“Amak, Hanum ingin bicara.” ucap Hanum kepada Amak yang sedang membereskan anyamannya.
“Bicaralah, Amak tak banyak waktu.” Jawab Amak singkat.
“Lusa Hanum berangkat ke Pariaman mak, panggilan sudah datang.” Ucap Hanum.
“Amak tak punya banyak bekal buat kau pergi, bawalah ini buat simpanan kau disana.” Jawab Amak tak terduga oleh Hanum. Amak memberikan beberapa lembar rupiah untuk bekalnya, dibalik itu Amak sudah mempertimbangkan keberangkatan Hanum melanjutkan pendidikannya ke kota Pariaman.
“Apakah kau mengizinkanku pergi Amak? “ Ucap Hanum tak percaya.
“Hmmm.” Gumam Amak pergi dari hadapan Hanum.
Sedih bercampur senang, tak tahu apa yang sebenarnya ia rasakan setelah mendengar jawaban Amak, namun ia telah berjanji untuk tidak menyia-nyiakan kesempatan ini.

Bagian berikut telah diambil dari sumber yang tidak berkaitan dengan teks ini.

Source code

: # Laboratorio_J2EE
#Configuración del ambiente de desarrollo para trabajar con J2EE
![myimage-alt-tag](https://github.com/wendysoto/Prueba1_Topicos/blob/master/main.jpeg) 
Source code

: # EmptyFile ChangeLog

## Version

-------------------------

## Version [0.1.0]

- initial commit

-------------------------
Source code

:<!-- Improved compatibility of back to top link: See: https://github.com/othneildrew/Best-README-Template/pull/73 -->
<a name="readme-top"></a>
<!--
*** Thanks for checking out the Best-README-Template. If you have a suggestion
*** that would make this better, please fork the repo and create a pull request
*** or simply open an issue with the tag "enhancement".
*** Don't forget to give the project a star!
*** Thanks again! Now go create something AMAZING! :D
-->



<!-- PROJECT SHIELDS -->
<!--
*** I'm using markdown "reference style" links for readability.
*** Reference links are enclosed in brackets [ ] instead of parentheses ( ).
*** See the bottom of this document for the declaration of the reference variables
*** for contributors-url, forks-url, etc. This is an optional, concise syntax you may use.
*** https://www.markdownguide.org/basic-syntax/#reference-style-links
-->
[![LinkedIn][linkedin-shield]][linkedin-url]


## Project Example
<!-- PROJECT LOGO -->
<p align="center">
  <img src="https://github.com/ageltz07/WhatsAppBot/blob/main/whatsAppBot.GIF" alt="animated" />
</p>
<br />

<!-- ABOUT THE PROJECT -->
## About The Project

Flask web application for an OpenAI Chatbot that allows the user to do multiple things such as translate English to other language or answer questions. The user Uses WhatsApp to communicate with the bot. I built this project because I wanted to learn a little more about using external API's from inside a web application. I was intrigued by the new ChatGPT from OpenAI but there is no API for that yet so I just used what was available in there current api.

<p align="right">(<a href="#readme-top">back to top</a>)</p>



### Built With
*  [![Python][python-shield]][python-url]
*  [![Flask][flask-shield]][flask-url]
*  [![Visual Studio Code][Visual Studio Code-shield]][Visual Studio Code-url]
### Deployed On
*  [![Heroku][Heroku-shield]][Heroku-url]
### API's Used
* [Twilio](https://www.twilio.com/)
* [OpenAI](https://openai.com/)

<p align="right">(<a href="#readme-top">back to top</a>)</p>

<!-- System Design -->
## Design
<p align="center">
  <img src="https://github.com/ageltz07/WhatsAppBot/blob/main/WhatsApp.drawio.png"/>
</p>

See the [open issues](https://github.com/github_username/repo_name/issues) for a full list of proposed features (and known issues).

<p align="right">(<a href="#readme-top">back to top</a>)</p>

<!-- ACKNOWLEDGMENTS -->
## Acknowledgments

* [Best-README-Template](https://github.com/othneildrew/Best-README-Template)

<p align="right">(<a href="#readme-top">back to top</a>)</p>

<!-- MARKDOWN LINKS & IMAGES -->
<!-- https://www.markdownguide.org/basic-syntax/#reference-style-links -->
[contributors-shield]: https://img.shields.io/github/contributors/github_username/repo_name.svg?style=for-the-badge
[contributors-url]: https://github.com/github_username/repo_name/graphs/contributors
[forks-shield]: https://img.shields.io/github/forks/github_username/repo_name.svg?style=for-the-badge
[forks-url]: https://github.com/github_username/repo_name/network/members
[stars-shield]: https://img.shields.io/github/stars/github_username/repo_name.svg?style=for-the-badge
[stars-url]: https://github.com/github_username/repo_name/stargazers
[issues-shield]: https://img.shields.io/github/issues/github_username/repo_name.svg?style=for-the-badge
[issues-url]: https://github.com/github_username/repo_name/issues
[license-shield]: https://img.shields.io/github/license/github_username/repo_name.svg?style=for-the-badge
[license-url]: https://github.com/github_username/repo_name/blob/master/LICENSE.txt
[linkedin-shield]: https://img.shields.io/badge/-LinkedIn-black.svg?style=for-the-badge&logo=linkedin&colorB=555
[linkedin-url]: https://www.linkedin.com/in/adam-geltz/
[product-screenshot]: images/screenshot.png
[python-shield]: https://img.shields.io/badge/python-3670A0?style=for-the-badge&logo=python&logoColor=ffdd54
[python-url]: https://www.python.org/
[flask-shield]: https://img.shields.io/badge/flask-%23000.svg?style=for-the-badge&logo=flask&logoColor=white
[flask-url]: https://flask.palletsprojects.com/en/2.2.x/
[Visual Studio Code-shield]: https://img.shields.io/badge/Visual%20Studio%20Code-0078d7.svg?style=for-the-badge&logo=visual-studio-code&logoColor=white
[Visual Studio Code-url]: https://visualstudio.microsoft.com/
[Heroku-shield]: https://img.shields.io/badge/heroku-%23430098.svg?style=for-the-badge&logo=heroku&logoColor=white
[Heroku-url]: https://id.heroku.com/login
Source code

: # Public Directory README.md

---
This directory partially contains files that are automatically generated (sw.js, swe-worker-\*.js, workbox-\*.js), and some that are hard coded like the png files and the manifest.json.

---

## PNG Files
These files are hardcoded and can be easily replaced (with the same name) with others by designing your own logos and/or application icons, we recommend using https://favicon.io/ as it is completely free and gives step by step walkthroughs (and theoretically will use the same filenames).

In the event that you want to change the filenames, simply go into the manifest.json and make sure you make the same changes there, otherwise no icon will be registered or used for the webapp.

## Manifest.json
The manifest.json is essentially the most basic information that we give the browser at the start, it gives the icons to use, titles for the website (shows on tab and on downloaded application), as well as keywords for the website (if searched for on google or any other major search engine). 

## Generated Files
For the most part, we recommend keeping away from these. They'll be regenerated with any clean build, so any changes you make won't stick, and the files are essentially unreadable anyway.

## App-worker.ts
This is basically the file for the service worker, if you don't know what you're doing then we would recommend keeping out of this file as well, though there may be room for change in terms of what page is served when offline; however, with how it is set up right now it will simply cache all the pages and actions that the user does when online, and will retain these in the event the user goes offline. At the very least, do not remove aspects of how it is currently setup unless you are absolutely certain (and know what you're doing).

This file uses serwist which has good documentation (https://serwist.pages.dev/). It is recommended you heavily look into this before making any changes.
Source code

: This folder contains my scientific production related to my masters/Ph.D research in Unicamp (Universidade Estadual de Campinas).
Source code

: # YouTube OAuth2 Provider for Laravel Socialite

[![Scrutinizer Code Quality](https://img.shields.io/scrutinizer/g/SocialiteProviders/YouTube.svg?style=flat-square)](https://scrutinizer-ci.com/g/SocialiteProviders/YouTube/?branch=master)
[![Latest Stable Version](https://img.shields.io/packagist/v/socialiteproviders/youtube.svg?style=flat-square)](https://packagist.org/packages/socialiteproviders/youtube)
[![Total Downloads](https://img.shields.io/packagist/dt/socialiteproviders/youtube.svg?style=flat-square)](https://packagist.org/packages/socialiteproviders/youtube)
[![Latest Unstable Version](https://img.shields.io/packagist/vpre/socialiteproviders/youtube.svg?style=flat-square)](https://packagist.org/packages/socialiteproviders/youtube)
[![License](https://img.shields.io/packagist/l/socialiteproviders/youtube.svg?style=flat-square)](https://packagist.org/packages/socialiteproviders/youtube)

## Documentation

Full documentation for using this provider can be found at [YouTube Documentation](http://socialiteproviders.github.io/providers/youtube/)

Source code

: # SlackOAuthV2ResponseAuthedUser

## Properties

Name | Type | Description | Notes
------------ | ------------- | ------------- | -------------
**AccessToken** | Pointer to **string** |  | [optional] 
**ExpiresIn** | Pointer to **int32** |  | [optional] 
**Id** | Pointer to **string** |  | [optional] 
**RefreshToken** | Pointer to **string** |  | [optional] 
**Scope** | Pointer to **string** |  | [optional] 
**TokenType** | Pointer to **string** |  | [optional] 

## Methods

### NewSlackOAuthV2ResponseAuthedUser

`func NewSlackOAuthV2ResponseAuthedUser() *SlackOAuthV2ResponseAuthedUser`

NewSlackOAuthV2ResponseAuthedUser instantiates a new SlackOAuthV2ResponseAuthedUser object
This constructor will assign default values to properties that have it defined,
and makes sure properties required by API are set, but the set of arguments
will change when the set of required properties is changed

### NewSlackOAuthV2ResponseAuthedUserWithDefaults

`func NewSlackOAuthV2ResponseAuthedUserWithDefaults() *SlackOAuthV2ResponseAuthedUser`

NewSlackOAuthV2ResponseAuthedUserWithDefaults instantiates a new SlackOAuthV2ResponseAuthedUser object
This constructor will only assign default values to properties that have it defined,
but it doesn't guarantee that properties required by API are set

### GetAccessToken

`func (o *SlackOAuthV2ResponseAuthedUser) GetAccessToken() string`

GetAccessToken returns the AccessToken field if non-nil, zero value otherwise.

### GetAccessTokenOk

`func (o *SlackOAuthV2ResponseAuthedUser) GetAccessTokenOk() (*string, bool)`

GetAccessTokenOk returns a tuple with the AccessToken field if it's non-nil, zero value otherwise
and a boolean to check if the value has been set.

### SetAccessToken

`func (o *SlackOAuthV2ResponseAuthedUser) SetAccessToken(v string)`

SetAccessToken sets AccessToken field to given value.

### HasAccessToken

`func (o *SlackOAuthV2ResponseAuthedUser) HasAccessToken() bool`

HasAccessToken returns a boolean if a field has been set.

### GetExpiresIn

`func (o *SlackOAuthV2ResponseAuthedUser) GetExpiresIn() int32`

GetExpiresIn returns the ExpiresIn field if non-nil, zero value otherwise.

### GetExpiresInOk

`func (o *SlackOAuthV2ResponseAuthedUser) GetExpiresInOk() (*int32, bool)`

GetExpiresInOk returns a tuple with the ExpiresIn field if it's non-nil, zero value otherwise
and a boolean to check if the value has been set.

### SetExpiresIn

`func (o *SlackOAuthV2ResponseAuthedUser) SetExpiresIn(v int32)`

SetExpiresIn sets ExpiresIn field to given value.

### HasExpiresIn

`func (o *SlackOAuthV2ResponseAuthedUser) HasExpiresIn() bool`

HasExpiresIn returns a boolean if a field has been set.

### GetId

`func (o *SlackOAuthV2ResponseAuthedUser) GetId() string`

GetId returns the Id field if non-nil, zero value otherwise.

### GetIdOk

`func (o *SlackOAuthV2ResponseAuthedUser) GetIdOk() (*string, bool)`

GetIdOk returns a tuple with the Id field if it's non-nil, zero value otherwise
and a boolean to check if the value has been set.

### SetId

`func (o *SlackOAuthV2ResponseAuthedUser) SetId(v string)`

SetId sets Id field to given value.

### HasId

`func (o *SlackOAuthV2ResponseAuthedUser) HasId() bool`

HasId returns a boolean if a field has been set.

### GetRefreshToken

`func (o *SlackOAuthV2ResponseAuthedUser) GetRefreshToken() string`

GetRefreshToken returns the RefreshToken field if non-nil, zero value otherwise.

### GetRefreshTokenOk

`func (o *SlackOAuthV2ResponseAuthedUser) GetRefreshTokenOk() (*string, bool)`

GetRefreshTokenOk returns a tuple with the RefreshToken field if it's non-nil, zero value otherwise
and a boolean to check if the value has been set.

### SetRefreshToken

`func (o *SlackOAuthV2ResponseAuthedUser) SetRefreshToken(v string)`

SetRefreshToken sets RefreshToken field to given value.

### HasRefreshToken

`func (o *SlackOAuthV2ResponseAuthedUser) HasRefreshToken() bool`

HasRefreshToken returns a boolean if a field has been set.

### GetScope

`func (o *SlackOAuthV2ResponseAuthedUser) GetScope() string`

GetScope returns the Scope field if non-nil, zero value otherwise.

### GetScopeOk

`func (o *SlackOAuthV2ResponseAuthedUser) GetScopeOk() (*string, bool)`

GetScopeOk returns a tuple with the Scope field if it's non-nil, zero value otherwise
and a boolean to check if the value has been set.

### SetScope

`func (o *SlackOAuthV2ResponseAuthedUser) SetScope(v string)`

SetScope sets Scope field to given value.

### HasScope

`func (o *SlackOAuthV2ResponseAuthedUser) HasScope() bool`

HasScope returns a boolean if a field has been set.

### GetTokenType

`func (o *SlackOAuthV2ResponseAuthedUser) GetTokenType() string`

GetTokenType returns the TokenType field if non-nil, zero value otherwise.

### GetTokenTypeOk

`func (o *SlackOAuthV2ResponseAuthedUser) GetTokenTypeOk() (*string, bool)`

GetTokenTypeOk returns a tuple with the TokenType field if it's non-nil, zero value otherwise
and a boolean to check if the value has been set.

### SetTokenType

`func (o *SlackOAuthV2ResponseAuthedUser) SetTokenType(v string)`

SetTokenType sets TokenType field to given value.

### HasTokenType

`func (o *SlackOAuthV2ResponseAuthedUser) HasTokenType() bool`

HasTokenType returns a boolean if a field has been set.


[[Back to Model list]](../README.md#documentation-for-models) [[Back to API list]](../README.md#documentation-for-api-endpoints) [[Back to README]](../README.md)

Bulan menampakkan cahayanya di tengah malam yang sunyi, satu semester ini tidak terasa untuk seorang Hanum yang biasa dengan hidup kemandirian, sudah tiga bulan surat nya tak kunjung dibalas oleh sang Amak. Khawatir bercampur aduk perasaannya, bagaimana dengan keadaan Amak di desa. Hanum sudah mulai beradaptasi dengan lingkungan sekitarnya di tempat baru ia tinggal. Ia mahasiswa penerima beasiswa, Amak tidak perlu memikirkan tanggungan bayaran kuliahnya dan untuk kebutuhan sehari-harinya sudah terasa cukup dengan uang saku yang diberikan oleh pemerintah kepada penerima beasiswa di kota ini.
Suara azan berkumandang dikala fajar mulai naik, Hanum membuka matanya melirik kesekitar ruang tidurnya, bayangan itu terus muncul bukan disaat ia bangun sebelum tidur pun terus saja menghantuinya. Bayangan yang diiringi rasa itu membuat pikirannya tak karuan entah apa itu, tapi ini kali pertama ia merasakannya. “Astaghfirullahaladzim, Hanumm!” gema istighfar dalam benaknya.
“Eh Hanum!” Ucap Rengganis menyapa Hanum yang sedang berjalan ke ruangan kelasnya.
“Rengganis..” Hanum menoleh sejenak kearah Rengganis.